Parameters: - model (EntityView) – the model structure
- distance_list (GlobalRDMap) – the list of distances to check for conservation
- sequence_separation – sequence separation parameter used when computing the score
Returns: the Local Distance Difference Test score
- CreateDistanceList(reference, radius);
- CreateDistanceListFromMultipleReferences(reference_list, tolerance_list, sequence_separation, radius);
Both these functions create lists of distances to be checked during a Local Distance Difference Test (see description of the functions above).
Both functions process only standard residues present in the first chain of the reference structures.
The only difference between the two functions is that one takes a single reference structure and the other a list of reference structures. The structures in the list have to be properly prepared before being passed to the function. Corresponding residues in the structures must have the same residue number, the same chain name, etc. Gaps are allowed and automatically dealt with: if information about a distance is present in at least one of the structures, it will be considered.
If a distance between two atoms is shorter than the inclusion radius in all structures in which the two atoms are present, it is included in the list. However, if the distance is longer than the inclusion radius in at least one of the structures, it is not considered to be a local interaction and is excluded from the list.
The multiple-reference function takes care of residues with ambigous symmetric sidechains. To decide which naming convention to use, the function computes a Local Distance Difference Test score for each reference against the first reference structure in the list, using only non ambigously-named atoms. It picks then the naming convention that gives the highest score, guaranteeing that all references are processed with the correct atom names.
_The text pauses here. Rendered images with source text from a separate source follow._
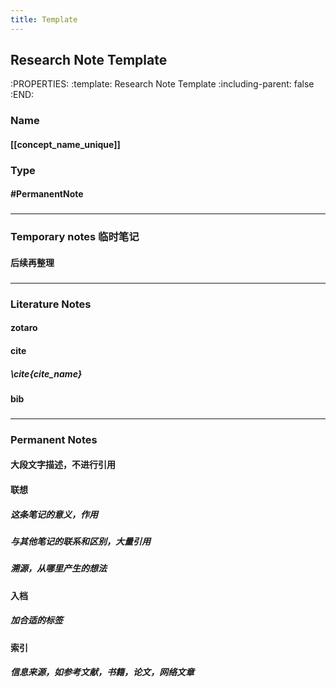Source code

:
 ```yaml
---
title: Template
---
```


## Research Note Template
:PROPERTIES:
:template: Research Note Template
:including-parent: false
:END:
### Name
#### [[concept_name_unique]]
### Type
#### #PermanentNote
###
---
### Temporary notes 临时笔记
#### 后续再整理
###
---
### Literature Notes
#### zotaro
#### cite
##### \\cite{cite_name}
#### bib
###
---
### Permanent Notes
#### 大段文字描述，不进行引用
#### 联想
##### 这条笔记的意义，作用
##### 与其他笔记的联系和区别，大量引用
##### 溯源，从哪里产生的想法
#### 入档
##### 加合适的标签
#### 索引
##### 信息来源，如参考文献，书籍，论文，网络文章
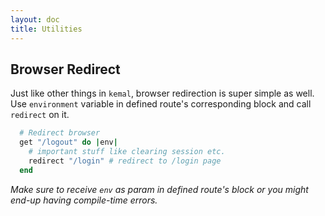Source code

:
 ```yaml
---
layout: doc
title: Utilities
---
```


## Browser Redirect

Just like other things in `kemal`, browser redirection is super simple as well. Use `environment` variable in defined route's corresponding block and call `redirect` on it.

```ruby
  # Redirect browser
  get "/logout" do |env|
	# important stuff like clearing session etc.
	redirect "/login" # redirect to /login page
  end
```
_Make sure to receive `env` as param in defined route's block or you might end-up having compile-time errors._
The cutoff list that will later be used to compute the Local Distance Difference Test score and the sequence separation parameter must be passed to the multi-reference function. These parameters do not influence the output distance list, which always includes all distances within the provided radius (to make it consistent with the single-reference corresponding function). However, the parameters are used when dealing with the naming convention of residues with ambiguous nomenclature.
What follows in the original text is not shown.